# GIVEN ENTRIES
= = = = =

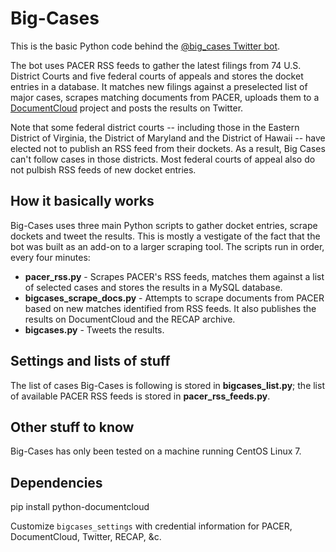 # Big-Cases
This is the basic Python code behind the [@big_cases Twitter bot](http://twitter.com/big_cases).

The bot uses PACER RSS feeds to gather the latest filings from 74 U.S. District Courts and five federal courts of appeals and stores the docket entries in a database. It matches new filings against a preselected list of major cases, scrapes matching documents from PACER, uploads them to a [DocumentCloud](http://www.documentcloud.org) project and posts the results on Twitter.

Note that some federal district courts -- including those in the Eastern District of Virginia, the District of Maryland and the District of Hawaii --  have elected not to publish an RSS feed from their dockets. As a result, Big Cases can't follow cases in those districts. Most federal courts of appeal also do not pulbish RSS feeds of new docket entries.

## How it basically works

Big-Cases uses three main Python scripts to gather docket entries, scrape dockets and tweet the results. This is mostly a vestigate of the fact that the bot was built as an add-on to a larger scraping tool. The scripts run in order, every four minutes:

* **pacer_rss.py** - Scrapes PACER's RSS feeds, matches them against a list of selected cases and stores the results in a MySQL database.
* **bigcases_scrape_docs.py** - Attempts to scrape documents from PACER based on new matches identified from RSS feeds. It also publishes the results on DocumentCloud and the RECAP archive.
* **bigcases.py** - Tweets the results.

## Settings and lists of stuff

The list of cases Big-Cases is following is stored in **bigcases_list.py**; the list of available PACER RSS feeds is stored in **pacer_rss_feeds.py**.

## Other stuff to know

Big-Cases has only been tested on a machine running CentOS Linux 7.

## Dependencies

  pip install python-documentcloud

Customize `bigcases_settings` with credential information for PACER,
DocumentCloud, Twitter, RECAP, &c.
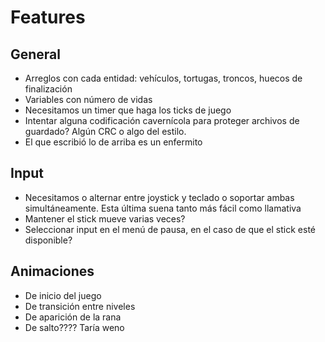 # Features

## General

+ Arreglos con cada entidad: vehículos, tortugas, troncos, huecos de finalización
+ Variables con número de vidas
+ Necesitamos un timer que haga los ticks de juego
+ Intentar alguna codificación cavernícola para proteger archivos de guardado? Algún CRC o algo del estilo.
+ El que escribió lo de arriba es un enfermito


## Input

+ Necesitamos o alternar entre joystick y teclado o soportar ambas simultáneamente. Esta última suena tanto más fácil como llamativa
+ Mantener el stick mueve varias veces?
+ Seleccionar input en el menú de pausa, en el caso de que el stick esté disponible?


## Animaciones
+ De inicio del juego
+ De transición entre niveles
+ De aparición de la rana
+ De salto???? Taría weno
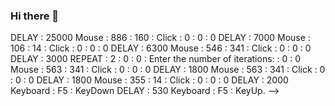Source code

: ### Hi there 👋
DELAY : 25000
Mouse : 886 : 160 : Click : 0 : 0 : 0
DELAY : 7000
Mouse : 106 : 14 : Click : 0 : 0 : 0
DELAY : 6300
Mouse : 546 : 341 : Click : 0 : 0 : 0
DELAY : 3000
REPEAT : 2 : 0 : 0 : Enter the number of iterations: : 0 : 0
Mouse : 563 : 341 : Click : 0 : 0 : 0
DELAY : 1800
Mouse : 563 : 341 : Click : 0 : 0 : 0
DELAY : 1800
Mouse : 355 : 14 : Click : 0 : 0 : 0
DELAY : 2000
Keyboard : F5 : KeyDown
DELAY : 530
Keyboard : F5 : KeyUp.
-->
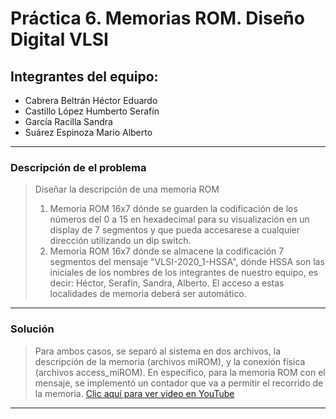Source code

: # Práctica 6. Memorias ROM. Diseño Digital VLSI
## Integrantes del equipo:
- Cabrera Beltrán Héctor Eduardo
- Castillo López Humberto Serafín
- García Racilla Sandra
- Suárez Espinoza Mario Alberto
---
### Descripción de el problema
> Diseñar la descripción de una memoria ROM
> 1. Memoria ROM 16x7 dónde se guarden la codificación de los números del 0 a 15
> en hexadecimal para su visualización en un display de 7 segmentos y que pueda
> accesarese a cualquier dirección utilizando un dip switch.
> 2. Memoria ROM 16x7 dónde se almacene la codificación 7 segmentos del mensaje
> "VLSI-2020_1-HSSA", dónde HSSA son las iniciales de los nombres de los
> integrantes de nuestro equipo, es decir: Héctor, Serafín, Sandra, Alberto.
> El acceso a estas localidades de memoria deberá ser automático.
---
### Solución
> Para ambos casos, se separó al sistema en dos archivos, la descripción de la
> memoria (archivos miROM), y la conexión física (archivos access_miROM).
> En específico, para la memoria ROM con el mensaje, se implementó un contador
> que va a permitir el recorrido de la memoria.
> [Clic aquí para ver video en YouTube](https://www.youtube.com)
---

= = = = =

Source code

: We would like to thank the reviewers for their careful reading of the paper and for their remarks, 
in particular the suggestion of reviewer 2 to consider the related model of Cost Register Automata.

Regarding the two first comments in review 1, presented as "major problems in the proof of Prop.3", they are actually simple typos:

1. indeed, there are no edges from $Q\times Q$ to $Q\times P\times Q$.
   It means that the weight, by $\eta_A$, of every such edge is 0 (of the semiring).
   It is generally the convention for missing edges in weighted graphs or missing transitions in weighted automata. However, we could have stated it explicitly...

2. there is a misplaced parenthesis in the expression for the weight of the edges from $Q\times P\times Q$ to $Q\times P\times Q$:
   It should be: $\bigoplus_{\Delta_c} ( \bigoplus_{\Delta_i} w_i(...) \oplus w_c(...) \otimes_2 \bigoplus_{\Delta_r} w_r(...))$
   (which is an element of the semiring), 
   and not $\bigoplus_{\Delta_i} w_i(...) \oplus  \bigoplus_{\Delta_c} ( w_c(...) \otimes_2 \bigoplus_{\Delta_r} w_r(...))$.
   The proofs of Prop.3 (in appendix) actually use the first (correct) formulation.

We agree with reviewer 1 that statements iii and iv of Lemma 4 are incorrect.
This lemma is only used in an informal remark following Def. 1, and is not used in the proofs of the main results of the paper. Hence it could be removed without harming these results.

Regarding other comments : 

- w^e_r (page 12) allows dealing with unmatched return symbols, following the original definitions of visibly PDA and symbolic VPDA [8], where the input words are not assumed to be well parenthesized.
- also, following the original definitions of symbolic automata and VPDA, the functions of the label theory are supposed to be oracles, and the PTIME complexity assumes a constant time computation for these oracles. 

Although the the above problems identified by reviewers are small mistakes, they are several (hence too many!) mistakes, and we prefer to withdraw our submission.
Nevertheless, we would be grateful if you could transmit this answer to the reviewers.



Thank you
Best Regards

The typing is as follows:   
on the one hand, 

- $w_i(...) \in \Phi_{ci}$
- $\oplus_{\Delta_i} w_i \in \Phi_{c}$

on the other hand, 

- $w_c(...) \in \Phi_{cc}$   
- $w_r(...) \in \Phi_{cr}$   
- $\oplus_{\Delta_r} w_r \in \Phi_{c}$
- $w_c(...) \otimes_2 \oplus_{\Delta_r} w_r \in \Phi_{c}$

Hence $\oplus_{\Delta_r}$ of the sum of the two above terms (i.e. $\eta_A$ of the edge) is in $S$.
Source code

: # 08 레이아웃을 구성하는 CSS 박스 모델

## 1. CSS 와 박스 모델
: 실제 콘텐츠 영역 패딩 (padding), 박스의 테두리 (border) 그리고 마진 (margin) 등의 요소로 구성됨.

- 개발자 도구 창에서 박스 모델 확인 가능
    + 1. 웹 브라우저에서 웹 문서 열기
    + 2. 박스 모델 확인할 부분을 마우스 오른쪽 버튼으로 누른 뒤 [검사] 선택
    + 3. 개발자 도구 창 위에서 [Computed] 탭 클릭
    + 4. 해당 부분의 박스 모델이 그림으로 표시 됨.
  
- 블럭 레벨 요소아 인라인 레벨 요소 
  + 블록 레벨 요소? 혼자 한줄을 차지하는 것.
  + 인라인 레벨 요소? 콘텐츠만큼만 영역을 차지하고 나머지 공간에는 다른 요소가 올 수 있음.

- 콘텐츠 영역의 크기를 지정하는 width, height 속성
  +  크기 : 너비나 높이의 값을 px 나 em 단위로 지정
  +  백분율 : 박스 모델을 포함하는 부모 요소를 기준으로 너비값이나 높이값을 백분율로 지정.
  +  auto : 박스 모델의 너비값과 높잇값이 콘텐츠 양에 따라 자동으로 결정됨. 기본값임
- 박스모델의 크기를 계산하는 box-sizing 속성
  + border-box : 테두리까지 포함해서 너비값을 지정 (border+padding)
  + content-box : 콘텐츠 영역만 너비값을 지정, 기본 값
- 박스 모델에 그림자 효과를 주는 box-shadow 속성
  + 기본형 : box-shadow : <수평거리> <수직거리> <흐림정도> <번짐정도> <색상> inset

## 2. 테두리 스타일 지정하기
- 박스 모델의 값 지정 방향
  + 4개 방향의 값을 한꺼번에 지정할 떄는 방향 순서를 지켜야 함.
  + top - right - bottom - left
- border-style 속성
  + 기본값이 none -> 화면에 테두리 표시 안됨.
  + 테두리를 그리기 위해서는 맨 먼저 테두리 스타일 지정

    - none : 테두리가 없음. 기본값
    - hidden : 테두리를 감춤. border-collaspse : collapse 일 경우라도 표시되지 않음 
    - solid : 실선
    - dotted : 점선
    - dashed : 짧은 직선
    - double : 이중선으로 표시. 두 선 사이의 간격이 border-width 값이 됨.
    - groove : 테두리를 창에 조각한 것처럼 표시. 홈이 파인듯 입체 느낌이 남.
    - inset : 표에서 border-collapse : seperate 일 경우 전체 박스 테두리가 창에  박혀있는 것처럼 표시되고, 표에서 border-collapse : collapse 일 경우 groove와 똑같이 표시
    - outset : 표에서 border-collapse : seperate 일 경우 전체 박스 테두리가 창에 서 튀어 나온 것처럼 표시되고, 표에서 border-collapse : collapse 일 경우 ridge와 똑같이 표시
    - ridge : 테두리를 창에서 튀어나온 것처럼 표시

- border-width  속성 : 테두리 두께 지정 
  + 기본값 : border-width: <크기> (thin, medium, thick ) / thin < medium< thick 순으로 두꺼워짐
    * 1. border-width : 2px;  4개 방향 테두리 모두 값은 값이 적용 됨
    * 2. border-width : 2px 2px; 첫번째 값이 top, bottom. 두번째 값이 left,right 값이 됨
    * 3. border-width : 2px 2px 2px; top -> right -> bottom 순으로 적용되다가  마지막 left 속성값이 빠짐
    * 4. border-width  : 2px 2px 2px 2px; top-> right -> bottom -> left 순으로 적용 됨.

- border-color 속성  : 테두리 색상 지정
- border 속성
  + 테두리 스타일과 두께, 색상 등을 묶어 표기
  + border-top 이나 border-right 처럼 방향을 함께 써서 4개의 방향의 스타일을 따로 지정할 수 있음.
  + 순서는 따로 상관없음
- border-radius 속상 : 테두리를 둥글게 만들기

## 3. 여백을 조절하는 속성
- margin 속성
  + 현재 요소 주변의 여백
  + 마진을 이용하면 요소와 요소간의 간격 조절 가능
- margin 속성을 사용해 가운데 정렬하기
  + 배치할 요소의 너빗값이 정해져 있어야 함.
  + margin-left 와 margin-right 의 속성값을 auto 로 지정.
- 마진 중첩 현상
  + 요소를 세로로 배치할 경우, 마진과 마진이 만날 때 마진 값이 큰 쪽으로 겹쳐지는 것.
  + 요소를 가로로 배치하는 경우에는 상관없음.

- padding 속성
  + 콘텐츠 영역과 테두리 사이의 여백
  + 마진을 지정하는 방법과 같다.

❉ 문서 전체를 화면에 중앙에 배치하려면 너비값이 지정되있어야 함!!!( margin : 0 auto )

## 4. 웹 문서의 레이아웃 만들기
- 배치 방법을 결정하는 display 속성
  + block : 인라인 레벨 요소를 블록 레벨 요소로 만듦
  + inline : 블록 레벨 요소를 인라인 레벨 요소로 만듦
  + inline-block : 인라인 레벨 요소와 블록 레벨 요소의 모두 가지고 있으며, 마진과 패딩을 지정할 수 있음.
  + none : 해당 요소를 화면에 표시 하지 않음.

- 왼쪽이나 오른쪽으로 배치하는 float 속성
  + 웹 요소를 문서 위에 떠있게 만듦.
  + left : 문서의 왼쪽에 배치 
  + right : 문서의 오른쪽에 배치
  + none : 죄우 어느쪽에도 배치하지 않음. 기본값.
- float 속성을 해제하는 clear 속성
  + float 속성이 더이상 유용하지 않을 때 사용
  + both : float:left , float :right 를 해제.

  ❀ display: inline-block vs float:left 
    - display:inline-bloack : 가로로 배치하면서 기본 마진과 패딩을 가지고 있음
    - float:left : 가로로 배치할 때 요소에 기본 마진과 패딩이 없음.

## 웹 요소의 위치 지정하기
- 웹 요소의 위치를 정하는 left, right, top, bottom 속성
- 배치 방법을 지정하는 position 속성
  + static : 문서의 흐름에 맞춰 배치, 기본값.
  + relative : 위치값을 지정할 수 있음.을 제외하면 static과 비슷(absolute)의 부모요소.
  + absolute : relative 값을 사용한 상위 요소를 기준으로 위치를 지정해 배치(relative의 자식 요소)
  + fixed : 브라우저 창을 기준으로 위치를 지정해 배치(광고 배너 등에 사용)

= = = = =

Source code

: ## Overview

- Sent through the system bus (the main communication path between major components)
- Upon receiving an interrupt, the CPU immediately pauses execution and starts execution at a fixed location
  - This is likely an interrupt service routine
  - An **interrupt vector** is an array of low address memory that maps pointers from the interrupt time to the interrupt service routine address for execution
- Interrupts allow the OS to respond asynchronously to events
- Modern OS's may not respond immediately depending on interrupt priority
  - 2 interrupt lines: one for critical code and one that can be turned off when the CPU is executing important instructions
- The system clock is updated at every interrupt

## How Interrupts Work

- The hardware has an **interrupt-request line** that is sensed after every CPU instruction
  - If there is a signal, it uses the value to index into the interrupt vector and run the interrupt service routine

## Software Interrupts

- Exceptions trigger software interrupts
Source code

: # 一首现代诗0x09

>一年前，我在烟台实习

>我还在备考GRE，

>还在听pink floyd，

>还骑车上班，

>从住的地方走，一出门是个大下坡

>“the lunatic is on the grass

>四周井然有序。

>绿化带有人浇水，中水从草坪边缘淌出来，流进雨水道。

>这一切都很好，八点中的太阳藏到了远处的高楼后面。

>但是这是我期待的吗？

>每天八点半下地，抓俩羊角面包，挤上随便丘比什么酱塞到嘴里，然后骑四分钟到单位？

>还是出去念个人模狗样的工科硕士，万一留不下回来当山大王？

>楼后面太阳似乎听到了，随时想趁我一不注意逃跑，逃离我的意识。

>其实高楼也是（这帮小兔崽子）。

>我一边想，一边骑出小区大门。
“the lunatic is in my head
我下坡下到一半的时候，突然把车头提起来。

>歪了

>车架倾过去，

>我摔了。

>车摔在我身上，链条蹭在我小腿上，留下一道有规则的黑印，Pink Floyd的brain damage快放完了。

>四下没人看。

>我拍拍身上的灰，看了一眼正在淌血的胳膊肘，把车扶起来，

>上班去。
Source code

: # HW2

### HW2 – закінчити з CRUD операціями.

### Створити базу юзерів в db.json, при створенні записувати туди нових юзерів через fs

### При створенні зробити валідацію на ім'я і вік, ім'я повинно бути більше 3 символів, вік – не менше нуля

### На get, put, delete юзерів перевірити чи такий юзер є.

= = = = =

Above are the records; from them, give again exactly the lines from the one containing "블록 레벨 요소로 만듦" through the one containing "static과 비슷(absolute)의 부모요소.", both included.

  + block : 인라인 레벨 요소를 블록 레벨 요소로 만듦
  + inline : 블록 레벨 요소를 인라인 레벨 요소로 만듦
  + inline-block : 인라인 레벨 요소와 블록 레벨 요소의 모두 가지고 있으며, 마진과 패딩을 지정할 수 있음.
  + none : 해당 요소를 화면에 표시 하지 않음.

- 왼쪽이나 오른쪽으로 배치하는 float 속성
  + 웹 요소를 문서 위에 떠있게 만듦.
  + left : 문서의 왼쪽에 배치 
  + right : 문서의 오른쪽에 배치
  + none : 죄우 어느쪽에도 배치하지 않음. 기본값.
- float 속성을 해제하는 clear 속성
  + float 속성이 더이상 유용하지 않을 때 사용
  + both : float:left , float :right 를 해제.

  ❀ display: inline-block vs float:left 
    - display:inline-bloack : 가로로 배치하면서 기본 마진과 패딩을 가지고 있음
    - float:left : 가로로 배치할 때 요소에 기본 마진과 패딩이 없음.

## 웹 요소의 위치 지정하기
- 웹 요소의 위치를 정하는 left, right, top, bottom 속성
- 배치 방법을 지정하는 position 속성
  + static : 문서의 흐름에 맞춰 배치, 기본값.
  + relative : 위치값을 지정할 수 있음.을 제외하면 static과 비슷(absolute)의 부모요소.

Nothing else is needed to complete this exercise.